__Work order__.
Using the material below, tally each line with the string "buffera" and report only the total.

__Input records__.
------------------------------------------------

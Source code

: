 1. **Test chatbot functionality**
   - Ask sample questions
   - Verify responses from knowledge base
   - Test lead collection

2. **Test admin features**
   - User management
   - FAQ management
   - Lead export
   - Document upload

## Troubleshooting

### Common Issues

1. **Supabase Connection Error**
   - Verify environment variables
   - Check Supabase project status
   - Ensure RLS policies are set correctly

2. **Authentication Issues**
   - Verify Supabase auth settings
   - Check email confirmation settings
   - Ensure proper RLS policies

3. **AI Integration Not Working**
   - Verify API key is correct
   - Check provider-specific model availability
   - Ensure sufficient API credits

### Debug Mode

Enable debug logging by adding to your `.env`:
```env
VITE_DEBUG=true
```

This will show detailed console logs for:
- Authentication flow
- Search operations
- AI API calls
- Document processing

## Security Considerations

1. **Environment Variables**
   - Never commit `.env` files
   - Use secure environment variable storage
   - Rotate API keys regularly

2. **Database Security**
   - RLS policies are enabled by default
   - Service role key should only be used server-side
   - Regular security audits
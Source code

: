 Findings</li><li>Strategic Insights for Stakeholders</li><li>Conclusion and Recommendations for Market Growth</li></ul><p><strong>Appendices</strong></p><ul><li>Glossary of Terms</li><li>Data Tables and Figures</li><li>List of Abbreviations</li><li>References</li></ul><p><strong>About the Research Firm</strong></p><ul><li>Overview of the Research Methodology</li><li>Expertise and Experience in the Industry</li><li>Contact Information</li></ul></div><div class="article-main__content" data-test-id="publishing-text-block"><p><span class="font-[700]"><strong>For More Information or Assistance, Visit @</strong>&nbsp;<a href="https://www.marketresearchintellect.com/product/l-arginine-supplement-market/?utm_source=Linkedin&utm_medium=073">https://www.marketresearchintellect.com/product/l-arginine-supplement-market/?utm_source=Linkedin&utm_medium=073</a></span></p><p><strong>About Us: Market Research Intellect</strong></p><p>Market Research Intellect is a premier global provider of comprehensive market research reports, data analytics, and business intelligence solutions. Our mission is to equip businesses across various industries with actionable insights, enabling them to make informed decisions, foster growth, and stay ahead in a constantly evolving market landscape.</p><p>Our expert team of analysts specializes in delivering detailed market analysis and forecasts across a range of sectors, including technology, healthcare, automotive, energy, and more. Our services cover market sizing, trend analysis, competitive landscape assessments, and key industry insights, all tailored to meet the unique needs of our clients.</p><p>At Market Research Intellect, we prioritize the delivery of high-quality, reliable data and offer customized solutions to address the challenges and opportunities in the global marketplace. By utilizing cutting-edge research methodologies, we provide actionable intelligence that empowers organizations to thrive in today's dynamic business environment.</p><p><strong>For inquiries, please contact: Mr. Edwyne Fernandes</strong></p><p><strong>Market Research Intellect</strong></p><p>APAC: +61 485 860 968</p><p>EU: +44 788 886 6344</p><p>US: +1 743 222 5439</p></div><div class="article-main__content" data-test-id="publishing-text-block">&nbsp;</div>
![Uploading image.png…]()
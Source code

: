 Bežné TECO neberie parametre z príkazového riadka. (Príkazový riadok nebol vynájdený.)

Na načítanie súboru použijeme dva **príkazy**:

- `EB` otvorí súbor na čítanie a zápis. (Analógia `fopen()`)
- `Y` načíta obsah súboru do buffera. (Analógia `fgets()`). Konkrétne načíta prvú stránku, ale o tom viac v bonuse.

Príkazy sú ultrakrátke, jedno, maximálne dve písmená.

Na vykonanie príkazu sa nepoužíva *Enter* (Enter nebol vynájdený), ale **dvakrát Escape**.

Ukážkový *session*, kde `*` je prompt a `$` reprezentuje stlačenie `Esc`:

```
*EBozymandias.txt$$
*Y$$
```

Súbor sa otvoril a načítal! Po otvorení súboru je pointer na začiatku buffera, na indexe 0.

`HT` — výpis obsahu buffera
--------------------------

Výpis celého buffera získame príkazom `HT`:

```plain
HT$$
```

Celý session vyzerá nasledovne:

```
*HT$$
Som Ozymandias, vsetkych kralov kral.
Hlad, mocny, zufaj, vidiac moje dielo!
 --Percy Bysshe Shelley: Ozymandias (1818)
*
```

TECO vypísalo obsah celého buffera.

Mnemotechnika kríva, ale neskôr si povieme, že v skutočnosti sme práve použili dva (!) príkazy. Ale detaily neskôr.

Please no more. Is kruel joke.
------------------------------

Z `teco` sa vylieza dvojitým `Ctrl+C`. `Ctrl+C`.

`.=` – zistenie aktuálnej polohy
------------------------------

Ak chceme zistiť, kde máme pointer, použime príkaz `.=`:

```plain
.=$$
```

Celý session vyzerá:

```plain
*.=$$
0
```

------------------------------------------------

__Task solution__.
5